#### WHAT THE TASK ASKS
Nothing but an exact repetition of the listing should be returned.

=== Begin Enclosure ===

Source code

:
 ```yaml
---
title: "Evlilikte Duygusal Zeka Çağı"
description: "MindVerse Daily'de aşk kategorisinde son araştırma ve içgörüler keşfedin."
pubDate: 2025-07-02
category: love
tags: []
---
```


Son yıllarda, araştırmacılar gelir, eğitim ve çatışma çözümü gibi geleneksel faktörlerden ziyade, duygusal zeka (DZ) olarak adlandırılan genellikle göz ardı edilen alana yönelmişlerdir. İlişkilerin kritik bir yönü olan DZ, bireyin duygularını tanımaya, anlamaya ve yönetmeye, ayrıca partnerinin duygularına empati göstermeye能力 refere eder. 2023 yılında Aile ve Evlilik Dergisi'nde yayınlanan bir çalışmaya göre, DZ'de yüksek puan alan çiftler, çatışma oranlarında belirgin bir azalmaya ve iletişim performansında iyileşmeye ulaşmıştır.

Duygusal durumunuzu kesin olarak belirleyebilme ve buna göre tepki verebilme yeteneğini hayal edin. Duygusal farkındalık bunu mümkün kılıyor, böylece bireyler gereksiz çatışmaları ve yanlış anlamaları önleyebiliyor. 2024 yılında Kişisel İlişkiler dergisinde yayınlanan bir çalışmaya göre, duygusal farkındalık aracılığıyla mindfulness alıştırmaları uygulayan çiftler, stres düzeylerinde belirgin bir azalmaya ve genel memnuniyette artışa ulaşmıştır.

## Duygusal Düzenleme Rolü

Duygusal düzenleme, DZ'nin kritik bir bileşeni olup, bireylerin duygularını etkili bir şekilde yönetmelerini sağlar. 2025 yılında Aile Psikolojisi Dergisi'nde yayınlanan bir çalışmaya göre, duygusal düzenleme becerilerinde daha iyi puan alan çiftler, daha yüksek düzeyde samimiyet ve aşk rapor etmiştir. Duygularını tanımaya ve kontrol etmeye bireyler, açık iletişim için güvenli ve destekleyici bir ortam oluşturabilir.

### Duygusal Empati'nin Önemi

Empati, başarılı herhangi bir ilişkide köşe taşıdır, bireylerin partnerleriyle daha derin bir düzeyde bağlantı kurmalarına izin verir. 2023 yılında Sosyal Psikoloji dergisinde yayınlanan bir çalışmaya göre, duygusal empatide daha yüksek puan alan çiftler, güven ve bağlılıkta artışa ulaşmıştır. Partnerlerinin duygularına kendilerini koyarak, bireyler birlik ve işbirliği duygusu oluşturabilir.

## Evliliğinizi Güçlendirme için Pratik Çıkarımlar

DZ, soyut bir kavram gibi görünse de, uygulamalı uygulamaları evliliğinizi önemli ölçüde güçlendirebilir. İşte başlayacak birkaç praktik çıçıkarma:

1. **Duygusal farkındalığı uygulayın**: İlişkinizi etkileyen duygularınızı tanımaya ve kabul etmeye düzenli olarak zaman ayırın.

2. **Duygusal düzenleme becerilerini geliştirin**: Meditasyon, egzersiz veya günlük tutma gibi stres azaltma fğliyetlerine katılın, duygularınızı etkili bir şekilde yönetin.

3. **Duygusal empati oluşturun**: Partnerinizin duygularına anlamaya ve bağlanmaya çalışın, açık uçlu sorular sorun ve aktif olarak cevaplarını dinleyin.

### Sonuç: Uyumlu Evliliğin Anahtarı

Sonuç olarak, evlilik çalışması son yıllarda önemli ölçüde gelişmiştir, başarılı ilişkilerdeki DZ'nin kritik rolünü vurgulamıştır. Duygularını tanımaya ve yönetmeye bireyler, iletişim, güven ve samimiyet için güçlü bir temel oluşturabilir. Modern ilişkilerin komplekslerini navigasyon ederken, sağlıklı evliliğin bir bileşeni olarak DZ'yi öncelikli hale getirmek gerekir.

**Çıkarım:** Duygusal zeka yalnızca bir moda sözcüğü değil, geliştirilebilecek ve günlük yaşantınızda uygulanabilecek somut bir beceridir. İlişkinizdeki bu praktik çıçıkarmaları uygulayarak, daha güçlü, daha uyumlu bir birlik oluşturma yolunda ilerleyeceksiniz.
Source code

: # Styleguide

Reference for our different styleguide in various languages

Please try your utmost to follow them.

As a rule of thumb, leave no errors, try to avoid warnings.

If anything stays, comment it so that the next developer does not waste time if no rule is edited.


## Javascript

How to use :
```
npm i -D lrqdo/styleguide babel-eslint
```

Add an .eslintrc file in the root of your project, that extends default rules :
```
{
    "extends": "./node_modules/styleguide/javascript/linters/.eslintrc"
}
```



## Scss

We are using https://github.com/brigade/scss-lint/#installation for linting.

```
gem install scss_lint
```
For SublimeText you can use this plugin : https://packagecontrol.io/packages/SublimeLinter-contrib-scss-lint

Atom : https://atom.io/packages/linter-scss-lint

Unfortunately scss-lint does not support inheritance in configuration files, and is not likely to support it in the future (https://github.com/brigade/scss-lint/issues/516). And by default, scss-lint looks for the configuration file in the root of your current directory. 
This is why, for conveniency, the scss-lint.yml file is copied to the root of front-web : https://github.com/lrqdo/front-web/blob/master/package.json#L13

=== End Enclosure ===

#### ANSWER SPACE
Source code

:
 ```yaml
---
title: "Evlilikte Duygusal Zeka Çağı"
description: "MindVerse Daily'de aşk kategorisinde son araştırma ve içgörüler keşfedin."
pubDate: 2025-07-02
category: love
tags: []
---
```


Son yıllarda, araştırmacılar gelir, eğitim ve çatışma çözümü gibi geleneksel faktörlerden ziyade, duygusal zeka (DZ) olarak adlandırılan genellikle göz ardı edilen alana yönelmişlerdir. İlişkilerin kritik bir yönü olan DZ, bireyin duygularını tanımaya, anlamaya ve yönetmeye, ayrıca partnerinin duygularına empati göstermeye能力 refere eder. 2023 yılında Aile ve Evlilik Dergisi'nde yayınlanan bir çalışmaya göre, DZ'de yüksek puan alan çiftler, çatışma oranlarında belirgin bir azalmaya ve iletişim performansında iyileşmeye ulaşmıştır.

Duygusal durumunuzu kesin olarak belirleyebilme ve buna göre tepki verebilme yeteneğini hayal edin. Duygusal farkındalık bunu mümkün kılıyor, böylece bireyler gereksiz çatışmaları ve yanlış anlamaları önleyebiliyor. 2024 yılında Kişisel İlişkiler dergisinde yayınlanan bir çalışmaya göre, duygusal farkındalık aracılığıyla mindfulness alıştırmaları uygulayan çiftler, stres düzeylerinde belirgin bir azalmaya ve genel memnuniyette artışa ulaşmıştır.

## Duygusal Düzenleme Rolü

Duygusal düzenleme, DZ'nin kritik bir bileşeni olup, bireylerin duygularını etkili bir şekilde yönetmelerini sağlar. 2025 yılında Aile Psikolojisi Dergisi'nde yayınlanan bir çalışmaya göre, duygusal düzenleme becerilerinde daha iyi puan alan çiftler, daha yüksek düzeyde samimiyet ve aşk rapor etmiştir. Duygularını tanımaya ve kontrol etmeye bireyler, açık iletişim için güvenli ve destekleyici bir ortam oluşturabilir.

### Duygusal Empati'nin Önemi

Empati, başarılı herhangi bir ilişkide köşe taşıdır, bireylerin partnerleriyle daha derin bir düzeyde bağlantı kurmalarına izin verir. 2023 yılında Sosyal Psikoloji dergisinde yayınlanan bir çalışmaya göre, duygusal empatide daha yüksek puan alan çiftler, güven ve bağlılıkta artışa ulaşmıştır. Partnerlerinin duygularına kendilerini koyarak, bireyler birlik ve işbirliği duygusu oluşturabilir.

## Evliliğinizi Güçlendirme için Pratik Çıkarımlar

DZ, soyut bir kavram gibi görünse de, uygulamalı uygulamaları evliliğinizi önemli ölçüde güçlendirebilir. İşte başlayacak birkaç praktik çıçıkarma:

1. **Duygusal farkındalığı uygulayın**: İlişkinizi etkileyen duygularınızı tanımaya ve kabul etmeye düzenli olarak zaman ayırın.

2. **Duygusal düzenleme becerilerini geliştirin**: Meditasyon, egzersiz veya günlük tutma gibi stres azaltma fğliyetlerine katılın, duygularınızı etkili bir şekilde yönetin.

3. **Duygusal empati oluşturun**: Partnerinizin duygularına anlamaya ve bağlanmaya çalışın, açık uçlu sorular sorun ve aktif olarak cevaplarını dinleyin.

### Sonuç: Uyumlu Evliliğin Anahtarı

Sonuç olarak, evlilik çalışması son yıllarda önemli ölçüde gelişmiştir, başarılı ilişkilerdeki DZ'nin kritik rolünü vurgulamıştır. Duygularını tanımaya ve yönetmeye bireyler, iletişim, güven ve samimiyet için güçlü bir temel oluşturabilir. Modern ilişkilerin komplekslerini navigasyon ederken, sağlıklı evliliğin bir bileşeni olarak DZ'yi öncelikli hale getirmek gerekir.

**Çıkarım:** Duygusal zeka yalnızca bir moda sözcüğü değil, geliştirilebilecek ve günlük yaşantınızda uygulanabilecek somut bir beceridir. İlişkinizdeki bu praktik çıçıkarmaları uygulayarak, daha güçlü, daha uyumlu bir birlik oluşturma yolunda ilerleyeceksiniz.
Source code

: # Styleguide

Reference for our different styleguide in various languages

Please try your utmost to follow them.

As a rule of thumb, leave no errors, try to avoid warnings.

If anything stays, comment it so that the next developer does not waste time if no rule is edited.


## Javascript

How to use :
```
npm i -D lrqdo/styleguide babel-eslint
```

Add an .eslintrc file in the root of your project, that extends default rules :
```
{
    "extends": "./node_modules/styleguide/javascript/linters/.eslintrc"
}
```



## Scss

We are using https://github.com/brigade/scss-lint/#installation for linting.

```
gem install scss_lint
```
For SublimeText you can use this plugin : https://packagecontrol.io/packages/SublimeLinter-contrib-scss-lint

Atom : https://atom.io/packages/linter-scss-lint

Unfortunately scss-lint does not support inheritance in configuration files, and is not likely to support it in the future (https://github.com/brigade/scss-lint/issues/516). And by default, scss-lint looks for the configuration file in the root of your current directory. 
This is why, for conveniency, the scss-lint.yml file is copied to the root of front-web : https://github.com/lrqdo/front-web/blob/master/package.json#L13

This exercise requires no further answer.